=== WHAT TO DO ===
Leaving the images out, output each entry below exactly.

BEGIN WORKING DATA

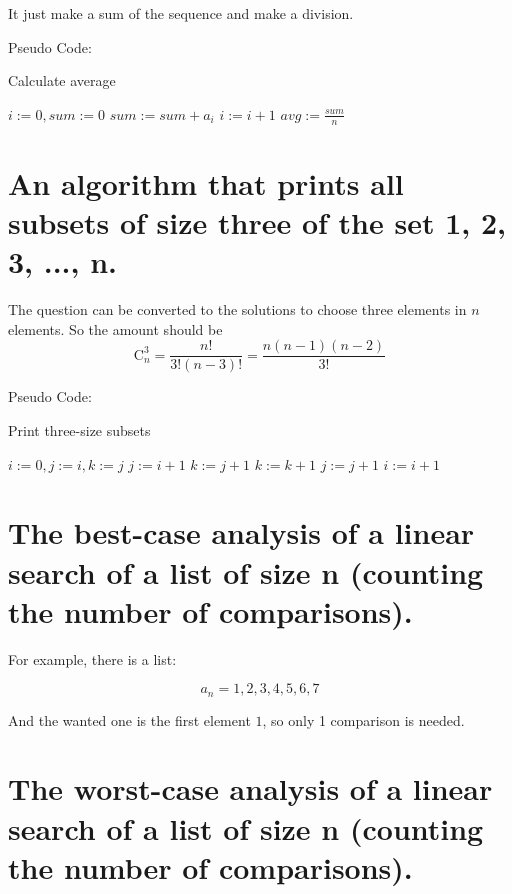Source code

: \documentclass[12pt]{article}
\begin{document}
It just make a sum of the sequence and make a division.

Pseudo Code:
\begin{algorithm}
\caption{Calculate average}
\begin{algorithmic}[1]
	\State $i := 0, sum := 0$
		\State $ sum := sum + a_i $
		\State $ i := i + 1 $
	\EndWhile
	\State $ avg := \frac{sum}{n}$
\end{algorithmic}
\end{algorithm}

\section{An algorithm that prints all subsets of size three of the set {1, 2, 3, ..., n}.}

The question can be converted to the solutions to choose three elements in $n$ elements. So the amount should be 
$$\mathrm{C}_{n}^{3}=\frac{n!}{3!(n-3)!}=\frac{n(n-1)(n-2)}{3!}$$

Pseudo Code:
\begin{algorithm}
\caption{Print three-size subsets}
\begin{algorithmic}[1]
	\State $ i := 0, j := i, k := j $
		\State $ j := i + 1 $
			\State $ k := j + 1 $
				\State {}
				\State $ k := k + 1 $
			\EndWhile
			\State $ j := j + 1 $
		\EndWhile
		\State $ i := i + 1 $
	\EndWhile
\end{algorithmic}
\end{algorithm}

\section{The best-case analysis of a linear search of a list of size n (counting the number of comparisons).}

For example, there is a list:

$${a_n} = {1, 2, 3, 4, 5, 6, 7}$$

And the wanted one is the first element $1$, so only 1 comparison is needed.

\section{The worst-case analysis of a linear search of a list of size n (counting the number of comparisons).}
\end{document}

END WORKING DATA

=== SOLUTION TO THIS EXERCISE ===
Source code

: \documentclass[12pt]{article}
\begin{document}
It just make a sum of the sequence and make a division.

Pseudo Code:
\begin{algorithm}
\caption{Calculate average}
\begin{algorithmic}[1]
	\State $i := 0, sum := 0$
		\State $ sum := sum + a_i $
		\State $ i := i + 1 $
	\EndWhile
	\State $ avg := \frac{sum}{n}$
\end{algorithmic}
\end{algorithm}

\section{An algorithm that prints all subsets of size three of the set {1, 2, 3, ..., n}.}

The question can be converted to the solutions to choose three elements in $n$ elements. So the amount should be 
$$\mathrm{C}_{n}^{3}=\frac{n!}{3!(n-3)!}=\frac{n(n-1)(n-2)}{3!}$$

Pseudo Code:
\begin{algorithm}
\caption{Print three-size subsets}
\begin{algorithmic}[1]
	\State $ i := 0, j := i, k := j $
		\State $ j := i + 1 $
			\State $ k := j + 1 $
				\State {}
				\State $ k := k + 1 $
			\EndWhile
			\State $ j := j + 1 $
		\EndWhile
		\State $ i := i + 1 $
	\EndWhile
\end{algorithmic}
\end{algorithm}

\section{The best-case analysis of a linear search of a list of size n (counting the number of comparisons).}

For example, there is a list:

$${a_n} = {1, 2, 3, 4, 5, 6, 7}$$

And the wanted one is the first element $1$, so only 1 comparison is needed.

\section{The worst-case analysis of a linear search of a list of size n (counting the number of comparisons).}
\end{document}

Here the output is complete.